◆ Task ◆
Go to the line holding "Implement AdminPrompt login" in the data below and repeat it exactly, then each line after it up to and including the one holding "Grabriele Bavota\\Co-advisor: Dr.". Omit pictures.

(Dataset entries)

..............................

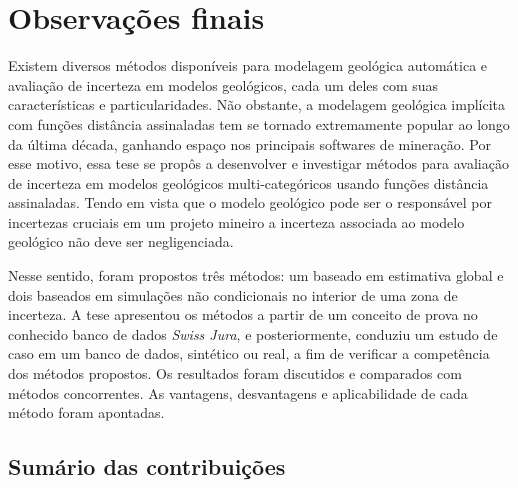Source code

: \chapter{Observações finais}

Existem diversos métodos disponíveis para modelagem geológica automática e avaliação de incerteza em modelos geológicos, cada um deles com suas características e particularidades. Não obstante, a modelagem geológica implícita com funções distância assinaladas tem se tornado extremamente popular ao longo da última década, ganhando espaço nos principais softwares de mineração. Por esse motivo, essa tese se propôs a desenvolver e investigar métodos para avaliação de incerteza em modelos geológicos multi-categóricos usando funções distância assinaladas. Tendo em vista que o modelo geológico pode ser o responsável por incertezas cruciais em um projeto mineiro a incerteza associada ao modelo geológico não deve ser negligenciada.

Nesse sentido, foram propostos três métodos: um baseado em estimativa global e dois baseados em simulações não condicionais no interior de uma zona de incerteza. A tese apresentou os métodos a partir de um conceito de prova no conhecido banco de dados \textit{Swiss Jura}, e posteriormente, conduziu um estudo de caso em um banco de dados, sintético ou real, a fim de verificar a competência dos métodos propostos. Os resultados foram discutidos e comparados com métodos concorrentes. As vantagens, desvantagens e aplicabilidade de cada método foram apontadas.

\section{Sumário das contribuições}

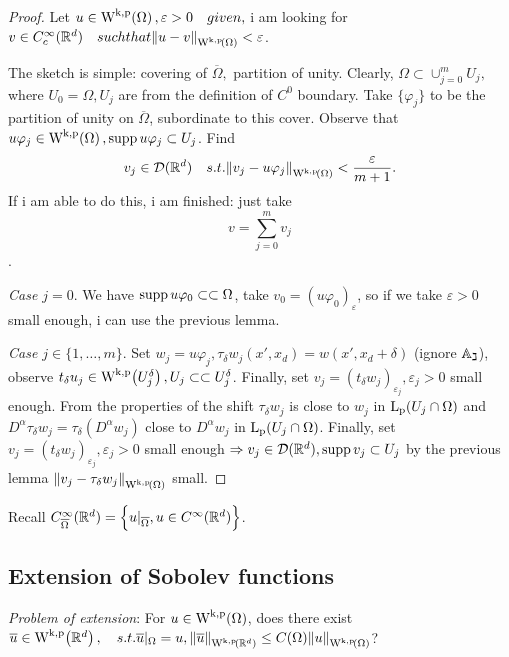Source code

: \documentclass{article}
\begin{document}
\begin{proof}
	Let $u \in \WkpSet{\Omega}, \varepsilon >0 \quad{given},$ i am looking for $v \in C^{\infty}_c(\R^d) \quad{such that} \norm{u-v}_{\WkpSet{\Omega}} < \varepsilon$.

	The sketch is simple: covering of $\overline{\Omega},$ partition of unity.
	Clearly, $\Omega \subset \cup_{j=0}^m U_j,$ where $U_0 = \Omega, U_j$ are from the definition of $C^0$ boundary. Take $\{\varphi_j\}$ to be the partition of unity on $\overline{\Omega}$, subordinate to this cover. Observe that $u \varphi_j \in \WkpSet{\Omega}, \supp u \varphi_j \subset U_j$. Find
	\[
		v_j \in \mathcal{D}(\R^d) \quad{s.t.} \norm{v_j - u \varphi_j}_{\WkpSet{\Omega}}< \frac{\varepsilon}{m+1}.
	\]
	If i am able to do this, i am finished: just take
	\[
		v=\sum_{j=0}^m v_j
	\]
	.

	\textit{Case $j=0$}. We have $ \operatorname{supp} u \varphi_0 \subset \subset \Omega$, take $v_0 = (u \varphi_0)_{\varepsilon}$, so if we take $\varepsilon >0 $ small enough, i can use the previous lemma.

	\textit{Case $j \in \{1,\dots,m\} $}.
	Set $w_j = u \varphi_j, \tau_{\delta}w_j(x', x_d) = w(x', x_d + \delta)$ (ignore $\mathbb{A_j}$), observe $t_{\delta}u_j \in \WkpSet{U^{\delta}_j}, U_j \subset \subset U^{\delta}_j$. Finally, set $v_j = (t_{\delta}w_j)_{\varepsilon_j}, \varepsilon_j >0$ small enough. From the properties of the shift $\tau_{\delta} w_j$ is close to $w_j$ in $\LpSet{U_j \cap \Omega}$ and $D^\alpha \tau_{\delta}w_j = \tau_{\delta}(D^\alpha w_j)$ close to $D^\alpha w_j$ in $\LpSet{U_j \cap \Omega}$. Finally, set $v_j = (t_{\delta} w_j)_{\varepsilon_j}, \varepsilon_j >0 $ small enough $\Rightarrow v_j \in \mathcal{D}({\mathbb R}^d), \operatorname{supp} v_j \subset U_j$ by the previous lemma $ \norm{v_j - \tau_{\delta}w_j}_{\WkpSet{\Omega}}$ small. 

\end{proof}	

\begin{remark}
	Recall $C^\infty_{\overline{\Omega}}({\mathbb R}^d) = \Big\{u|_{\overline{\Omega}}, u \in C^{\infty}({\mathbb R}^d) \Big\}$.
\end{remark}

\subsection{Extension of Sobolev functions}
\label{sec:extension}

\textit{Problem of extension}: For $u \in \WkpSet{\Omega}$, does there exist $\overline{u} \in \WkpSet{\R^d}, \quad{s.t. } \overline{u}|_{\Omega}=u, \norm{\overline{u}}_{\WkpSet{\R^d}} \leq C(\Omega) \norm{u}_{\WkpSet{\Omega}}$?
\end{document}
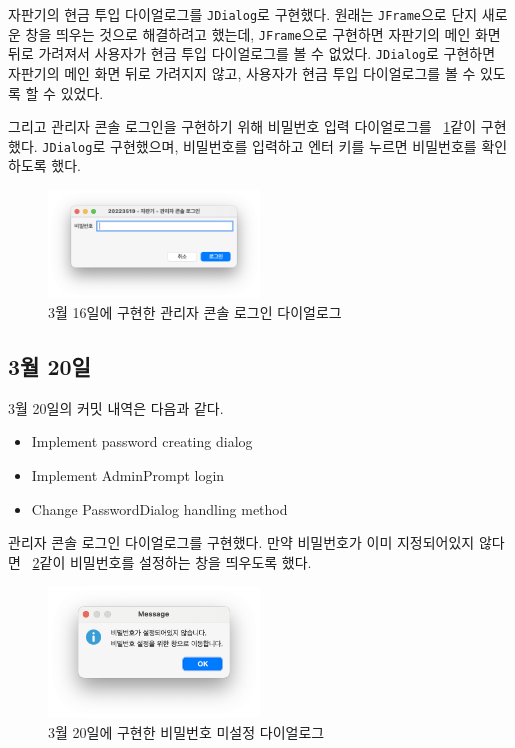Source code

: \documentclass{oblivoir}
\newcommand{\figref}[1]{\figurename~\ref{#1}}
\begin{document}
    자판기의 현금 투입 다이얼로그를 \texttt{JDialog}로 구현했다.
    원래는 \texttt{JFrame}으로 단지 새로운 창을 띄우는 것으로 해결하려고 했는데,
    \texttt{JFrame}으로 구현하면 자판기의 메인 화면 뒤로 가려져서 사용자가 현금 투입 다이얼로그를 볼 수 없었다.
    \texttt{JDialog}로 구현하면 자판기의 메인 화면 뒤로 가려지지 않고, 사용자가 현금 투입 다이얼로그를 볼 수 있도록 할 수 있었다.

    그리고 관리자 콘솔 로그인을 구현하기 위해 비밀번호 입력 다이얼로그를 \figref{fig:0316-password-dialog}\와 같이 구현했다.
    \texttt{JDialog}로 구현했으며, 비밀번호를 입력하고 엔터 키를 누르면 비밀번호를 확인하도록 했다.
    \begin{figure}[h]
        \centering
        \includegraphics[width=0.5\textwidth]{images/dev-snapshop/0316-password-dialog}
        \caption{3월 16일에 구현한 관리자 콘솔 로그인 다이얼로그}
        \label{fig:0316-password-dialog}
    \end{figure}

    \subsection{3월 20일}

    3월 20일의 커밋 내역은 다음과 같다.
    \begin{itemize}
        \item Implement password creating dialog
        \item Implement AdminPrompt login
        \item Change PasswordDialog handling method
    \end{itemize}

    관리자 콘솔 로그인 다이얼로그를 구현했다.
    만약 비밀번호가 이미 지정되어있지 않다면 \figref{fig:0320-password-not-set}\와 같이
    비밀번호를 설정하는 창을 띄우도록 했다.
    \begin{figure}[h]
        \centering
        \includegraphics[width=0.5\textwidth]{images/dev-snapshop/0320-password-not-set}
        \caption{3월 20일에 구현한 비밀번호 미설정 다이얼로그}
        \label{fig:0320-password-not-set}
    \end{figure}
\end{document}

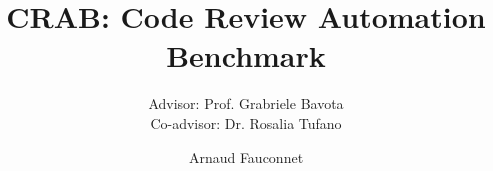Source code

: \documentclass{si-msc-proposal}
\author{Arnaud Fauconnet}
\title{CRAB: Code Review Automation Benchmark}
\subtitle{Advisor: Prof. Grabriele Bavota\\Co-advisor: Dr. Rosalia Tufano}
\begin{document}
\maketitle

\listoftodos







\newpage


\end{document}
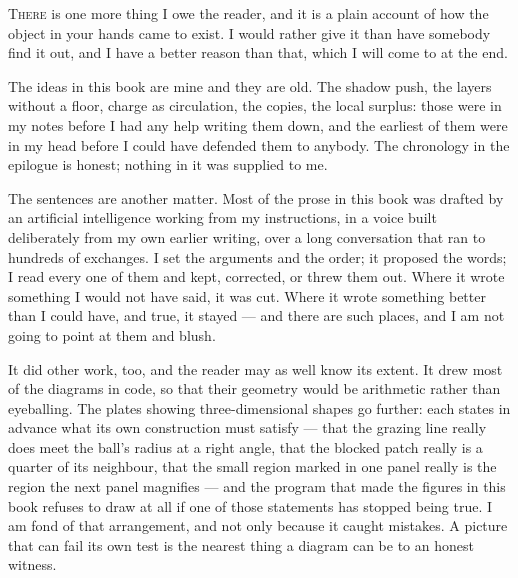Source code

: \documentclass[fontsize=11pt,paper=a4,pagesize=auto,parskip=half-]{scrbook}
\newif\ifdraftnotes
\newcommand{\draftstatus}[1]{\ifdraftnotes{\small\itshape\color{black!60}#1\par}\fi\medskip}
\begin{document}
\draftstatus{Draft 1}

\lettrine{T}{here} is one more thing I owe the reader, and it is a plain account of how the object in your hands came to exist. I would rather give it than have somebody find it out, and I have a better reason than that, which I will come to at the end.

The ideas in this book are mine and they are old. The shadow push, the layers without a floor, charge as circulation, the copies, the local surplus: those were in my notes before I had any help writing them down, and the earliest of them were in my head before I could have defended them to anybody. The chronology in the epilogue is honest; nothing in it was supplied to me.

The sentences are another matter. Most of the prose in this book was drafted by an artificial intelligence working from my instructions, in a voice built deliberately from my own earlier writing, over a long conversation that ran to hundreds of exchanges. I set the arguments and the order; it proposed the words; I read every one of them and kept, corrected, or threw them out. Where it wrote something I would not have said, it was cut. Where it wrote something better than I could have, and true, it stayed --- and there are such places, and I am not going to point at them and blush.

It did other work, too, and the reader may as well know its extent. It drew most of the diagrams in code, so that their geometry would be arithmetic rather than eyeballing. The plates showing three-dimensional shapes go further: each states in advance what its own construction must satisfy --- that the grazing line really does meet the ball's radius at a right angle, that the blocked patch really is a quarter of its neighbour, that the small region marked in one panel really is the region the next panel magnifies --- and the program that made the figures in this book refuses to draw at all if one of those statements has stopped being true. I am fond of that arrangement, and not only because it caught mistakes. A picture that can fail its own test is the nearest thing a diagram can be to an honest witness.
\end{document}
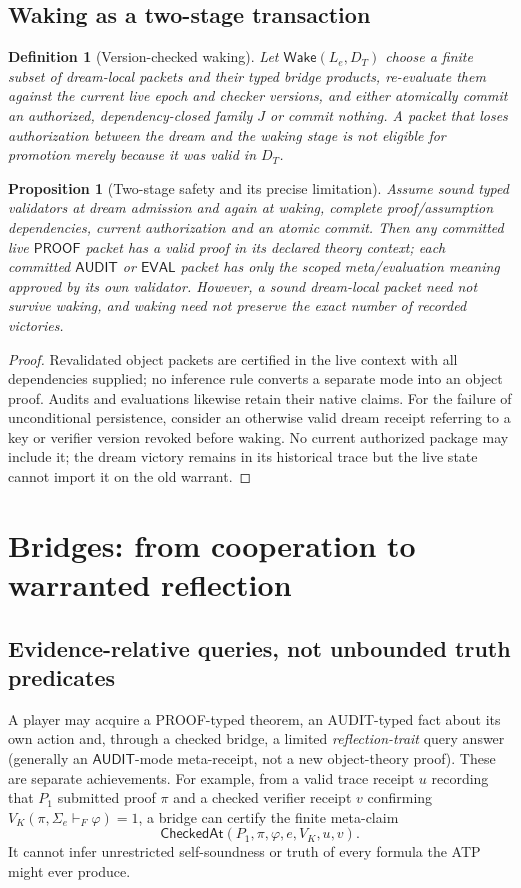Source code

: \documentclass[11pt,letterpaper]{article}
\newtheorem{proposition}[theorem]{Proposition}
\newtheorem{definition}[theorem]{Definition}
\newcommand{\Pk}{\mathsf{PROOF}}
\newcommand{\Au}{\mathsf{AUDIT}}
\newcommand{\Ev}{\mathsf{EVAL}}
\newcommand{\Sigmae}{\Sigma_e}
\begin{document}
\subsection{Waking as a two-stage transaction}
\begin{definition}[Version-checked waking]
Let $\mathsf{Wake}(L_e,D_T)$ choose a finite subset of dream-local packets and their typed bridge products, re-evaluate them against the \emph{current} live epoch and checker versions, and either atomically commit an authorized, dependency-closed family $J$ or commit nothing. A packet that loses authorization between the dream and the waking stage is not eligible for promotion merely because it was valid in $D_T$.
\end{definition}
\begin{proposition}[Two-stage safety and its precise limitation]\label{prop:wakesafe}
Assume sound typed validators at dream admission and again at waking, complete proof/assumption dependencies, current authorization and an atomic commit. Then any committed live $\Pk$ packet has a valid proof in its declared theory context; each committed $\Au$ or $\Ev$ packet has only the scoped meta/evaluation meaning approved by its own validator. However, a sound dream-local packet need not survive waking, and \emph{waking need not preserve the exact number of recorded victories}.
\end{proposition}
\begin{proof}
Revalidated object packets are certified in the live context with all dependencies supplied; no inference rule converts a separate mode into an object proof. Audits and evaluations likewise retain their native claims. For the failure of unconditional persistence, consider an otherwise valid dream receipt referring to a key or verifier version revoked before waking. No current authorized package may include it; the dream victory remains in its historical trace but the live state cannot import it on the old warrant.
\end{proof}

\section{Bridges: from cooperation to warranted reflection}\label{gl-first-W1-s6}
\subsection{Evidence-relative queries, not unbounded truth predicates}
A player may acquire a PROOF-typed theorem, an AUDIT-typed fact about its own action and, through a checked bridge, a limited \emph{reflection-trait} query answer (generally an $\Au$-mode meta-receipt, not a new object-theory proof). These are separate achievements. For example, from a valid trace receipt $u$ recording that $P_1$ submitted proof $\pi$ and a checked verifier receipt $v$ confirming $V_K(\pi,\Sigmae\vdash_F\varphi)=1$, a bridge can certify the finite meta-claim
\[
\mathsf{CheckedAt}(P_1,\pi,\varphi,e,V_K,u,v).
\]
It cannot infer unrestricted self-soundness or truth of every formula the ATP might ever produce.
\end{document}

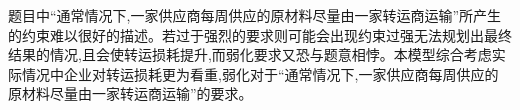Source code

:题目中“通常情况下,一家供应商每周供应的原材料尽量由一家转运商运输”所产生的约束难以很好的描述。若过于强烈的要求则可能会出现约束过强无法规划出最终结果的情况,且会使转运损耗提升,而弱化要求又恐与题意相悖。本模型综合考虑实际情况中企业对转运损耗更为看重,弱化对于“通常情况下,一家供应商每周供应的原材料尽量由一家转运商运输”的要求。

..............................

◆ Answer box ◆
        \item Implement AdminPrompt login
        \item Change PasswordDialog handling method
    \end{itemize}

    관리자 콘솔 로그인 다이얼로그를 구현했다.
    만약 비밀번호가 이미 지정되어있지 않다면 \figref{fig:0320-password-not-set}\와 같이
    비밀번호를 설정하는 창을 띄우도록 했다.
    \begin{figure}[h]
        \centering
        \includegraphics[width=0.5\textwidth]{images/dev-snapshop/0320-password-not-set}
        \caption{3월 20일에 구현한 비밀번호 미설정 다이얼로그}
        \label{fig:0320-password-not-set}
    \end{figure}
\end{document}

Source code

: \documentclass{si-msc-proposal}
\author{Arnaud Fauconnet}
\title{CRAB: Code Review Automation Benchmark}
\subtitle{Advisor: Prof. Grabriele Bavota\\Co-advisor: Dr. Rosalia Tufano}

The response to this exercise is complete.